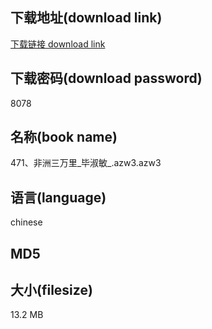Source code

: ## 下载地址(download link)
[下载链接 download link](https://tutu365.netlify.app/?s=471%E3%80%81%E9%9D%9E%E6%B4%B2%E4%B8%89%E4%B8%87%E9%87%8C_%E6%AF%95%E6%B7%91%E6%95%8F_.azw3)

## 下载密码(download password)
8078

## 名称(book name)
471、非洲三万里_毕淑敏_.azw3.azw3

## 语言(language)
chinese

## MD5


## 大小(filesize)
13.2 MB
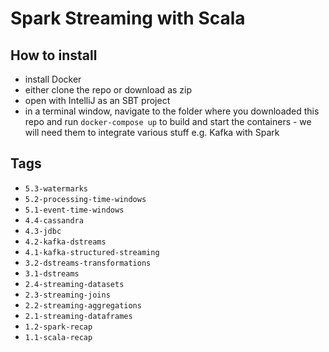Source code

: # Spark Streaming with Scala

## How to install

- install Docker
- either clone the repo or download as zip
- open with IntelliJ as an SBT project
- in a terminal window, navigate to the folder where you downloaded this repo and run `docker-compose up` to build and start the containers - we will need them to integrate various stuff e.g. Kafka with  Spark

## Tags

- `5.3-watermarks`
- `5.2-processing-time-windows`
- `5.1-event-time-windows`
- `4.4-cassandra`
- `4.3-jdbc`
- `4.2-kafka-dstreams`
- `4.1-kafka-structured-streaming`
- `3.2-dstreams-transformations`
- `3.1-dstreams`
- `2.4-streaming-datasets`
- `2.3-streaming-joins`
- `2.2-streaming-aggregations`
- `2.1-streaming-dataframes`
- `1.2-spark-recap`
- `1.1-scala-recap`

**Exercise objective**
Write out each line above that contains the word "time".

**Response area**
- `5.2-processing-time-windows`
- `5.1-event-time-windows`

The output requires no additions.